Cada indivíduo vai se adaptar conforme as suas necessidades, optando por aquilo que faz com
que se sinta melhor.
Abordagem sobre o tema – referências da disciplina
Abordar sobre o tema “a loucura do trabalho” é de extrema importância porque nos dias
atuais vemos pessoas adoecendo por conta disso. É necessário entender o funcionamento da
organização e como ele se dá na vida do trabalhador. O sofrimento humano e esse
entendimento do trabalho inicia-se ainda a partir do desenvolvimento industrial, com uma alta
morbidade e uma crescente taxa de mortalidade.

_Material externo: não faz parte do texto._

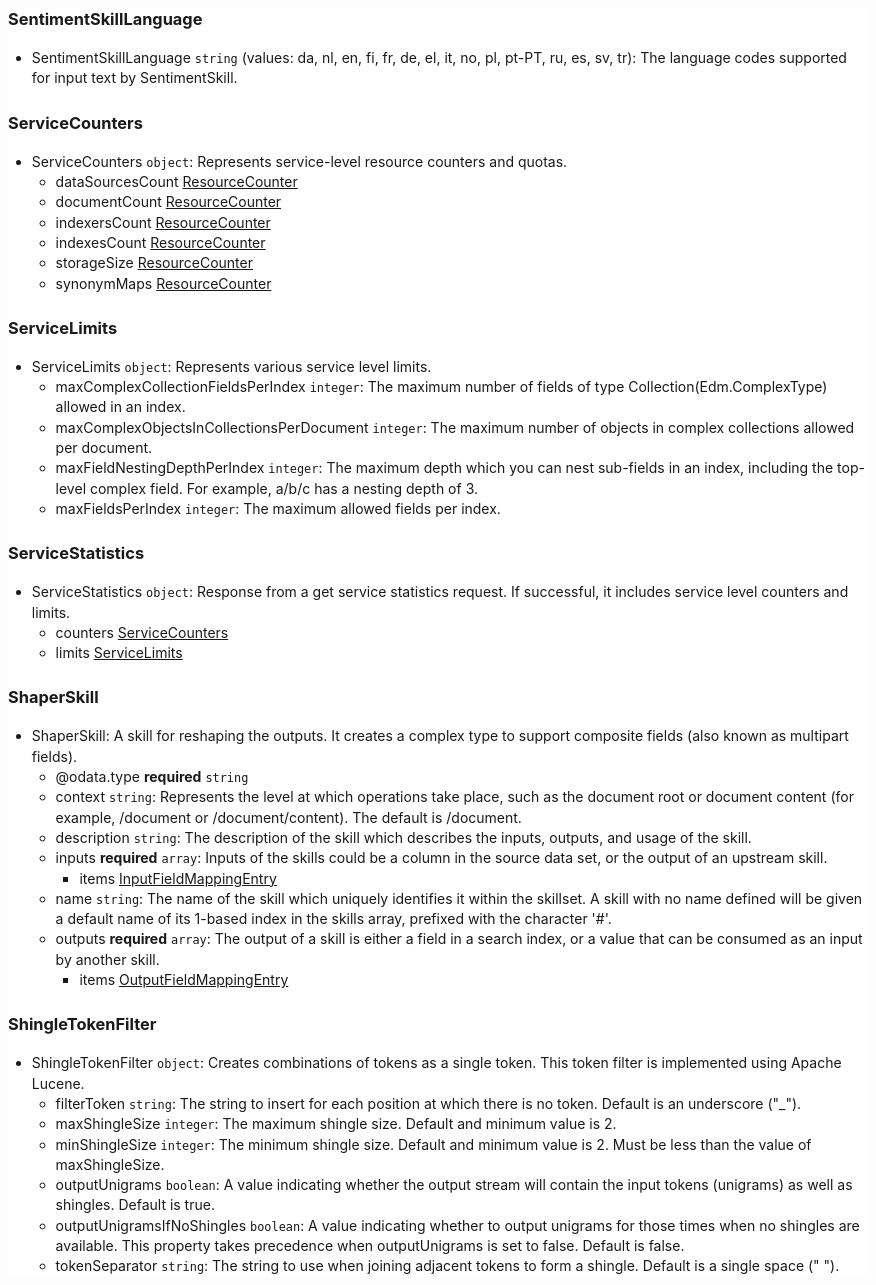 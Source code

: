 ### SentimentSkillLanguage
* SentimentSkillLanguage `string` (values: da, nl, en, fi, fr, de, el, it, no, pl, pt-PT, ru, es, sv, tr): The language codes supported for input text by SentimentSkill.

### ServiceCounters
* ServiceCounters `object`: Represents service-level resource counters and quotas.
  * dataSourcesCount [ResourceCounter](#resourcecounter)
  * documentCount [ResourceCounter](#resourcecounter)
  * indexersCount [ResourceCounter](#resourcecounter)
  * indexesCount [ResourceCounter](#resourcecounter)
  * storageSize [ResourceCounter](#resourcecounter)
  * synonymMaps [ResourceCounter](#resourcecounter)

### ServiceLimits
* ServiceLimits `object`: Represents various service level limits.
  * maxComplexCollectionFieldsPerIndex `integer`: The maximum number of fields of type Collection(Edm.ComplexType) allowed in an index.
  * maxComplexObjectsInCollectionsPerDocument `integer`: The maximum number of objects in complex collections allowed per document.
  * maxFieldNestingDepthPerIndex `integer`: The maximum depth which you can nest sub-fields in an index, including the top-level complex field. For example, a/b/c has a nesting depth of 3.
  * maxFieldsPerIndex `integer`: The maximum allowed fields per index.

### ServiceStatistics
* ServiceStatistics `object`: Response from a get service statistics request. If successful, it includes service level counters and limits.
  * counters [ServiceCounters](#servicecounters)
  * limits [ServiceLimits](#servicelimits)

### ShaperSkill
* ShaperSkill: A skill for reshaping the outputs. It creates a complex type to support composite fields (also known as multipart fields).
  * @odata.type **required** `string`
  * context `string`: Represents the level at which operations take place, such as the document root or document content (for example, /document or /document/content). The default is /document.
  * description `string`: The description of the skill which describes the inputs, outputs, and usage of the skill.
  * inputs **required** `array`: Inputs of the skills could be a column in the source data set, or the output of an upstream skill.
    * items [InputFieldMappingEntry](#inputfieldmappingentry)
  * name `string`: The name of the skill which uniquely identifies it within the skillset. A skill with no name defined will be given a default name of its 1-based index in the skills array, prefixed with the character '#'.
  * outputs **required** `array`: The output of a skill is either a field in a search index, or a value that can be consumed as an input by another skill.
    * items [OutputFieldMappingEntry](#outputfieldmappingentry)

### ShingleTokenFilter
* ShingleTokenFilter `object`: Creates combinations of tokens as a single token. This token filter is implemented using Apache Lucene.
  * filterToken `string`: The string to insert for each position at which there is no token. Default is an underscore ("_").
  * maxShingleSize `integer`: The maximum shingle size. Default and minimum value is 2.
  * minShingleSize `integer`: The minimum shingle size. Default and minimum value is 2. Must be less than the value of maxShingleSize.
  * outputUnigrams `boolean`: A value indicating whether the output stream will contain the input tokens (unigrams) as well as shingles. Default is true.
  * outputUnigramsIfNoShingles `boolean`: A value indicating whether to output unigrams for those times when no shingles are available. This property takes precedence when outputUnigrams is set to false. Default is false.
  * tokenSeparator `string`: The string to use when joining adjacent tokens to form a shingle. Default is a single space (" ").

O trabalhador passa a maior parte do dia e da sua vida no trabalho, vendendo a si mesmo,
suas horas de vida e sua força de trabalho a quem melhor pagar. Ele usa disso como maneira
de sobreviver e de sustentar a sua família, muitas vezes sendo o único provedor, sendo que
milhões de operários não recebem o suficiente para viver e se reproduzir. Sem contar que o
medo maior ainda vem a ser o desempregado, fazendo com que haja um acumulo de tensão
psíquica em meio a toda essa situação.

Segundo Dejours, o bem-estar está relacionado à idéia de ambiente gratificante e, assim,


quando o mesmo é realizado em tal ambiência, leva os trabalhadores a gostarem do trabalho
realizado. Então, o ambiente de trabalho deve se então um lugar saudável, que permita a
criatividade e a liberdade de expressão do funcionário, com o objetivo de evitar um cotidiano
estressante e que mais tarde possa a vir um sofrimento mental ou até mesmo uma doença
somática. Afinal, muitos desses trabalhadores tem que lidar com o desconforto psíquico de
estar trabalhando em meio aos riscos físicos e psicológicos, como é o exemplo do Covid-19
atualmente.

Em meio a essa pandemia do Covid-19 podemos ter exemplos de locais que estão tentando se
adaptar de uma forma agradável tanto para o cliente quanto para o trabalhador, evitando
principalmente aos trabalhadores que haja grande desconforto, afinal não é uma situação fácil.
Podemos aqui retomar o caso do hotel de Belo Horizonte, na qual além de tomar todas as
providencias necessárias ainda está oferecendo acompanhamento psicológico para que os
próprios funcionários falem de seus medos e angustias relacionados as situações atuais e
cotidianas. Por isso vem a ser de grande responsabilidade da empresa os cuidados com o
trabalhador, além de preservar sua saúde e bem estar dentro da organização. Incluindo que o
psicólogo tem uma importância muito grande dentro da organização, seu papel é
fundamental.

Portanto, este livro abrange através de uma leitura fácil e simples um tema tão próximo da
realidade de todos os trabalhadores. Fala sobre a relação de trabalho e saúde mental,
constando os diferentes mecanismos de defesa que são utilizados pelos trabalhadores, na qual
é uma forma de sobrevivência ao sofrimento imposto pela organização. Valeu a pena a leitura,
e também um entendimento mais amplo sobre a psicopatologia do trabalho.